> [EXERCISE]: Your answer should be the lines of the listing that contain the word "decisions".

> [MATERIAL TO PROCESS]:
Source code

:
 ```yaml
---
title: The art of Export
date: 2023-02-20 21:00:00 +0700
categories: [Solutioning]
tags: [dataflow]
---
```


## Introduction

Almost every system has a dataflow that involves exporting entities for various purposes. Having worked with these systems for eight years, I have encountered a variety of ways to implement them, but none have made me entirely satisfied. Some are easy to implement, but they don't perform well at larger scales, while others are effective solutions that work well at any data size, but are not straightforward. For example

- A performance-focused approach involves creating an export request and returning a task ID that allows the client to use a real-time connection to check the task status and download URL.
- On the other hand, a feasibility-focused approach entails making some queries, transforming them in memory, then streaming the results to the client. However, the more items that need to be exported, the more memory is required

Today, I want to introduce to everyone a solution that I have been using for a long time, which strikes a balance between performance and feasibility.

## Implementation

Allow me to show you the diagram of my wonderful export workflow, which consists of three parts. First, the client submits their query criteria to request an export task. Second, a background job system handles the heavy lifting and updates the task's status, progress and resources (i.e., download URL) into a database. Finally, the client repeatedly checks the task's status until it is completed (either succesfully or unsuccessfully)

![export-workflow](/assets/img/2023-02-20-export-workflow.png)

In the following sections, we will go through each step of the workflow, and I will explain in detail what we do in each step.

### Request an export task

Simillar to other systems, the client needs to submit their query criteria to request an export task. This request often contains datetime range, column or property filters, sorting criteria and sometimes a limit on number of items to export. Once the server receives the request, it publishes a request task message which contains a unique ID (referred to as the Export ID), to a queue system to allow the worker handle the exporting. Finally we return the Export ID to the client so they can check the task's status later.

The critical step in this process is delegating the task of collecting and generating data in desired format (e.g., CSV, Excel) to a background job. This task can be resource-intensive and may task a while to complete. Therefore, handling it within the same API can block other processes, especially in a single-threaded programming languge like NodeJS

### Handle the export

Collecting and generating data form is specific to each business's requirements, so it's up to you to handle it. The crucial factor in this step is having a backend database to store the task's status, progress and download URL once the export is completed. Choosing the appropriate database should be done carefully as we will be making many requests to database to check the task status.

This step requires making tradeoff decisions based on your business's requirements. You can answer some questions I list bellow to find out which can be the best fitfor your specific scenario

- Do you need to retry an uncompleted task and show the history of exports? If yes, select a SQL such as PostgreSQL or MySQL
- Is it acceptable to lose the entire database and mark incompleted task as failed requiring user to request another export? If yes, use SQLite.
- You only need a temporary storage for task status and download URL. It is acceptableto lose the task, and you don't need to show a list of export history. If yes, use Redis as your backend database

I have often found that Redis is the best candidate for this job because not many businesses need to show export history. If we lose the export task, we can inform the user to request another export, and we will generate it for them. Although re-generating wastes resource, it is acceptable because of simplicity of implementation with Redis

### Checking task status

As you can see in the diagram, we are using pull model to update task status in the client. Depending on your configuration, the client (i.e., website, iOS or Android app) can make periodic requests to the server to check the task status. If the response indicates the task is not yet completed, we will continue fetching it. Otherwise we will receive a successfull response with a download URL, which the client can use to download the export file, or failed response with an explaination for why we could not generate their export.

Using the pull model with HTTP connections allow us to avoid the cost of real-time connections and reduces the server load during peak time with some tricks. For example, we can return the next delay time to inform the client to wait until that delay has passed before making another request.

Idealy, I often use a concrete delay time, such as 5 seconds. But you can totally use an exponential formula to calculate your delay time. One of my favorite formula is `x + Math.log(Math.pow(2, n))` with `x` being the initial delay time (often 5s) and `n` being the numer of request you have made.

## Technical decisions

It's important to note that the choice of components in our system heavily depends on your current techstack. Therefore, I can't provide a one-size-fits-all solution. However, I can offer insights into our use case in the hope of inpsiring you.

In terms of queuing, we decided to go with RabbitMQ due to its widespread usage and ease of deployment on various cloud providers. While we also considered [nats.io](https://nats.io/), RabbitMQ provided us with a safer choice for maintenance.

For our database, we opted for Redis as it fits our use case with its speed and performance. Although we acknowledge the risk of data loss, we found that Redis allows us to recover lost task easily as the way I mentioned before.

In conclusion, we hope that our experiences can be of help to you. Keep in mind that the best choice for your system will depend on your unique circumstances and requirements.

> [ANSWER TO THIS EXERCISE]:
This step requires making tradeoff decisions based on your business's requirements. You can answer some questions I list bellow to find out which can be the best fitfor your specific scenario
## Technical decisions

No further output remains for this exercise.